[MATERIAL FOR THIS TASK]

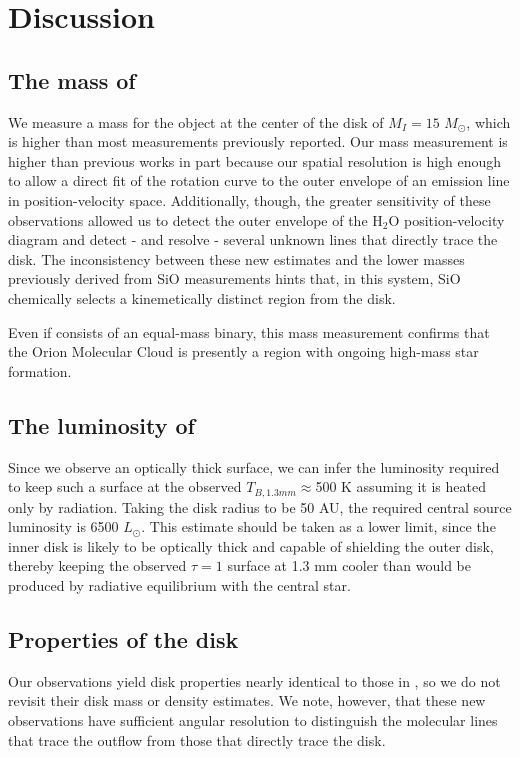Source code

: \documentclass[twocolumn]{aastex61}
\newcommand{\msun}{\ensuremath{M_{\odot}}\xspace}			%
\newcommand{\lsun}{\ensuremath{L_{\odot}}\xspace}			%
\newcommand{\water}{H$_{2}$O\xspace}		%
\begin{document}
\section{Discussion}
\label{sec:discussion}
\subsection{The mass of \sourcei}
We measure a mass for the object at the center of the disk of $M_I=15$
\msun, which is higher than most measurements previously reported.  Our mass
measurement is higher than previous works in part because our spatial
resolution is high enough to allow a direct fit of the rotation curve to the
outer envelope of an emission line in position-velocity space.
Additionally, though, the greater sensitivity of these observations allowed
us to detect the outer envelope of the \water position-velocity diagram
and detect - and resolve - several unknown lines that directly trace the disk.
The inconsistency between these new estimates and the lower masses previously
derived from SiO measurements hints that, in this system, SiO chemically
selects a kinemetically distinct region from the disk.

Even if \sourcei consists of an equal-mass binary, this mass measurement
confirms that the Orion Molecular Cloud is presently a region with ongoing
high-mass star formation.

\subsection{The luminosity of \sourcei}
Since we observe an optically thick surface, we can infer the luminosity
required to keep such a surface at the observed $T_{B,1.3 mm}\approx$500 K assuming
it is heated only by radiation.  Taking the disk radius to be 50 AU,
the required central source luminosity is 6500 \lsun.  This estimate
should be taken as a lower limit, since the inner disk is likely to be
optically thick and capable of shielding the outer disk, thereby
keeping the observed $\tau=1$ surface at 1.3 mm cooler than would
be produced by radiative equilibrium with the central star.

\subsection{Properties of the disk}
Our observations yield disk properties nearly identical to those in
\citet{Plambeck2016a}, so we do not revisit their disk mass or density
estimates.  We note, however, that these new observations have sufficient
angular resolution to distinguish the molecular lines that trace the outflow
from those that directly trace the disk.
\end{document}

[/MATERIAL FOR THIS TASK]

TASK STATEMENT: Every entry must be retyped exactly, with the pictures removed.

ANSWER TO THE PROBLEM:
Source code

: \documentclass[twocolumn]{aastex61}
\newcommand{\msun}{\ensuremath{M_{\odot}}\xspace}			%
\newcommand{\lsun}{\ensuremath{L_{\odot}}\xspace}			%
\newcommand{\water}{H$_{2}$O\xspace}		%
\begin{document}
\section{Discussion}
\label{sec:discussion}
\subsection{The mass of \sourcei}
We measure a mass for the object at the center of the disk of $M_I=15$
\msun, which is higher than most measurements previously reported.  Our mass
measurement is higher than previous works in part because our spatial
resolution is high enough to allow a direct fit of the rotation curve to the
outer envelope of an emission line in position-velocity space.
Additionally, though, the greater sensitivity of these observations allowed
us to detect the outer envelope of the \water position-velocity diagram
and detect - and resolve - several unknown lines that directly trace the disk.
The inconsistency between these new estimates and the lower masses previously
derived from SiO measurements hints that, in this system, SiO chemically
selects a kinemetically distinct region from the disk.

Even if \sourcei consists of an equal-mass binary, this mass measurement
confirms that the Orion Molecular Cloud is presently a region with ongoing
high-mass star formation.

\subsection{The luminosity of \sourcei}
Since we observe an optically thick surface, we can infer the luminosity
required to keep such a surface at the observed $T_{B,1.3 mm}\approx$500 K assuming
it is heated only by radiation.  Taking the disk radius to be 50 AU,
the required central source luminosity is 6500 \lsun.  This estimate
should be taken as a lower limit, since the inner disk is likely to be
optically thick and capable of shielding the outer disk, thereby
keeping the observed $\tau=1$ surface at 1.3 mm cooler than would
be produced by radiative equilibrium with the central star.

\subsection{Properties of the disk}
Our observations yield disk properties nearly identical to those in
\citet{Plambeck2016a}, so we do not revisit their disk mass or density
estimates.  We note, however, that these new observations have sufficient
angular resolution to distinguish the molecular lines that trace the outflow
from those that directly trace the disk.
\end{document}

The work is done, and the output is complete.